Urbino, Nebraska. Una recensione

La strada che sale verso Urbino è bellissima, si snoda attraverso prati verdi colline dolci e un paesaggio riposante che fa bene agli occhi e al cuore. Poi arrivi a Urbino, e lì le cose cambiano, per entrare in città ti inerpichi per strade che salgono sempre più ripide e fredde. La fatica del vivere, e del vivere in provincia, è già tutta nel titolo di questo romanzo in 4 tempi, Urbino, Nebraska, e che l’autore, Alessio Torino, posiziona però in un’area più vasta, nel Nebraska americano, perché la provincia con la sua fatica è la stessa ovunque. E il titolo non può non rimandare anche al leggendario album di Bruce Springsteen, con le sue piccole storie di dura vita di provincia.
La fatica che si percepisce dal passo narrativo e dai personaggi è quella di trovare una propria identità, slegata dalle tradizioni che in piccoli centri sono più forti e incatenanti, e allo stesso tempo radicata in quella realtà. 

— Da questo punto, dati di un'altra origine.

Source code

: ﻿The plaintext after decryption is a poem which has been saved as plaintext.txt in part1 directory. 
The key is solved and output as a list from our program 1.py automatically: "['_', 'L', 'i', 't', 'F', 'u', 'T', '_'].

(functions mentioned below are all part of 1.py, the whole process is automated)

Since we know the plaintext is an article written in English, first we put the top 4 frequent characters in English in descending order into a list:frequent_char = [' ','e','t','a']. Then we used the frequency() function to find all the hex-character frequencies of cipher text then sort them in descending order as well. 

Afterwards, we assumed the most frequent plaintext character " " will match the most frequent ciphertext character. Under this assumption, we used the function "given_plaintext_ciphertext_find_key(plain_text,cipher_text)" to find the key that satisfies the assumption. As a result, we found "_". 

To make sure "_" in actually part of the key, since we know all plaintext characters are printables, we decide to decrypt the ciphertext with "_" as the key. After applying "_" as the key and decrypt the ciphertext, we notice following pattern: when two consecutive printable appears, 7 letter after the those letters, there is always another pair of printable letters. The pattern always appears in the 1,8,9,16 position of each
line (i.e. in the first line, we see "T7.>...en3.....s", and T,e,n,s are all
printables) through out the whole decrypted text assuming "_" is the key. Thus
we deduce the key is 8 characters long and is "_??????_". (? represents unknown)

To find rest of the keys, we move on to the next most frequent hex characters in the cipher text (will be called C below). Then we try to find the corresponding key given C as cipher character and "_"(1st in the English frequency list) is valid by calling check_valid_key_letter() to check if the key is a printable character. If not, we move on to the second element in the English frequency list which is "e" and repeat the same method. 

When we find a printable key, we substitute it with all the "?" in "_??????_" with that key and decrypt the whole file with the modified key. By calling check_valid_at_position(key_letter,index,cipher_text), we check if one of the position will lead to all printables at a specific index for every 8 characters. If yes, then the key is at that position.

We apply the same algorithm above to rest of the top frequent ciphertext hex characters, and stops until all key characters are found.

Il libro si divide in 4 parti, separate tra loro eppure unite da rimandi temporali, nomi e consuetudini. Ogni racconto tradisce piccole seppur significative differenze di stile e ritmo. Nel primo brano, Zena Mancini, la protagonista è una giovane universitaria, vive alla periferia di Urbino con la sua normale e presente famiglia, in cui trova comprensione e protezione. Zena è in cerca della sua strada, mentre trascorre le sue lunghe giornate all’università e in giro per Urbino coi luoghi e le vie nominati come se fossero parti della scrittura, come se fossero i silenti testimoni della sua crescita e della sua maturazione: “(...) lei si sente una studentessa perché Urbino le dà un gran senso di libertà, come se ci abitasse da originaria di qualche altro posto”. 
Si sente libera perché si immagina altro, ma in realtà diventa se stessa proprio quando è Zena Mancini di Urbino, quando prende placidamente il caffè sul divano dopo pranzo con i genitori, quando ben calda tra le coperte nel suo letto decide che non andrà alla gita a Berlino. Sceglie di rimanere nella sua città / culla, anche se significa fare i conti con se stessa e i suoi problemi. E’ piatta la sua vita, come apparentemente piatta sembra la scrittura, che segue il ritmo lento della quotidianità delle famiglie di provincia, una scrittura che poi improvvisamente cambia quando racconta delle anomalie, la mamma tedesca che impone uno studio esasperato alla figlia (invisibile), gli amici che bevono e fumano troppo, e il fantasma di due sorelle trovate morte su una panchina tanti anni prima, per droga, e la loro mamma malata di cui si occupa la piccola comunità condominiale in cui vive Zena, l’unica realtà che conti, alla fine.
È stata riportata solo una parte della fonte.